Correio braziliense, n. 19845, 22/09/2017. Política, p. 4.

 

Brecha para os enrolados

Natália Lambert

22/09/2017

 

 

Com apenas 16 dias para ter uma proposta de reforma política aprovada e sancionada, um grupo de cinco senadores, coordenados pelo líder do governo no Senado, Romero Jucá (PMDB-RR), elaborou uma proposta que, além de criar um Fundo Especial de Financiamento de Campanha com previsão de arrecadação de R$ 3,5 bilhões, trata de outras questões como regras para propaganda eleitoral na internet e a criação de Habilitação Prévia de Candidatos. O texto, segundo especialistas em direito eleitoral consultados pelo Correio, abre brecha para políticos enrolados com a Lava-Jato, a exemplo do ex-presidente Luiz Inácio Lula da Silva, garantirem a candidatura por meio de recursos.

A proposta prevê que os candidatos que pretendem concorrer em outubro devem entregar uma série de documentos entre 1º de fevereiro e 15 de março do ano eleitoral. Com as certidões, a Justiça Eleitoral fará uma análise prévia dos que podem ser ou não candidatos. A divulgação do resultado será em 15 de maio. O texto até prevê a possibilidade de reavaliação da candidatura, mas, na opinião dos especialistas, ele gera instabilidade jurídica e cria mais uma chance de recurso, já que o candidato, caso venha a ser condenado após o prazo, tem o trunfo da autorização prévia.

A medida pode beneficiar políticos como o ex-presidente Lula, que já se apresentou como pré-candidato à Presidência da República no ano que vem, mas ainda depende de um julgamento do Tribunal Regional Federal da 4ª Região (TRF4), que pode confirmar em segunda instância a condenação do juiz Sérgio Moro por corrupção passiva e lavagem de dinheiro. A expectativa é que o julgamento ocorra somente no fim do primeiro semestre de 2018. “Essas novidades criadas com pressa podem ser muito perigosas. O projeto tem tudo para criar polêmica e instabilidade”, comenta um consultor legislativo que prefere não se identificar.

 

Votação

O texto foi baseado em um projeto de lei de autoria do senador Ronaldo Caiado (DEM-GO) e relatado por Armando Monteiro (PTB-PE). Justamente por ter sido feita às pressas, com a inclusão de muitos temas — alguns rejeitados na Câmara —, a proposta foi criticada na última quarta-feira em plenário e o presidente Eunício Oliveira (PMDB-CE) marcou a votação para a próxima terça. De acordo com informações da Presidência do Senado, como a prioridade é a criação do fundo para a garantia dos recursos na campanha, o texto deve ser desidratado para que possa ser aprovado e enviado à Câmara a tempo de valer para o ano que vem.

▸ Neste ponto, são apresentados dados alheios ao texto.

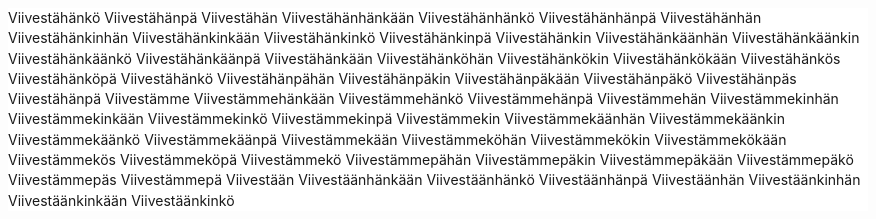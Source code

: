 Viivestähänkö
Viivestähänpä
Viivestähän
Viivestähänhänkään
Viivestähänhänkö
Viivestähänhänpä
Viivestähänhän
Viivestähänkinhän
Viivestähänkinkään
Viivestähänkinkö
Viivestähänkinpä
Viivestähänkin
Viivestähänkäänhän
Viivestähänkäänkin
Viivestähänkäänkö
Viivestähänkäänpä
Viivestähänkään
Viivestähänköhän
Viivestähänkökin
Viivestähänkökään
Viivestähänkös
Viivestähänköpä
Viivestähänkö
Viivestähänpähän
Viivestähänpäkin
Viivestähänpäkään
Viivestähänpäkö
Viivestähänpäs
Viivestähänpä
Viivestämme
Viivestämmehänkään
Viivestämmehänkö
Viivestämmehänpä
Viivestämmehän
Viivestämmekinhän
Viivestämmekinkään
Viivestämmekinkö
Viivestämmekinpä
Viivestämmekin
Viivestämmekäänhän
Viivestämmekäänkin
Viivestämmekäänkö
Viivestämmekäänpä
Viivestämmekään
Viivestämmeköhän
Viivestämmekökin
Viivestämmekökään
Viivestämmekös
Viivestämmeköpä
Viivestämmekö
Viivestämmepähän
Viivestämmepäkin
Viivestämmepäkään
Viivestämmepäkö
Viivestämmepäs
Viivestämmepä
Viivestään
Viivestäänhänkään
Viivestäänhänkö
Viivestäänhänpä
Viivestäänhän
Viivestäänkinhän
Viivestäänkinkään
Viivestäänkinkö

Apesar de abrir uma possibilidade polêmica, o juiz Marlon Reis, criador da Lei da Ficha Limpa, vê a ideia como um aperfeiçoamento da legislação já que uma análise prévia dos candidatos retiraria boa parte dos políticos inelegíveis. “Casos pontuais que venham a ser condenados depois têm a candidatura cancelada à frente. O projeto ainda corrige uma falha da lei que não exige certidões cíveis, só criminais. Com esses documentos podem ser descobertos casos de inelegibilidade decorrentes de ações de improbidade administrativa”, acrescenta.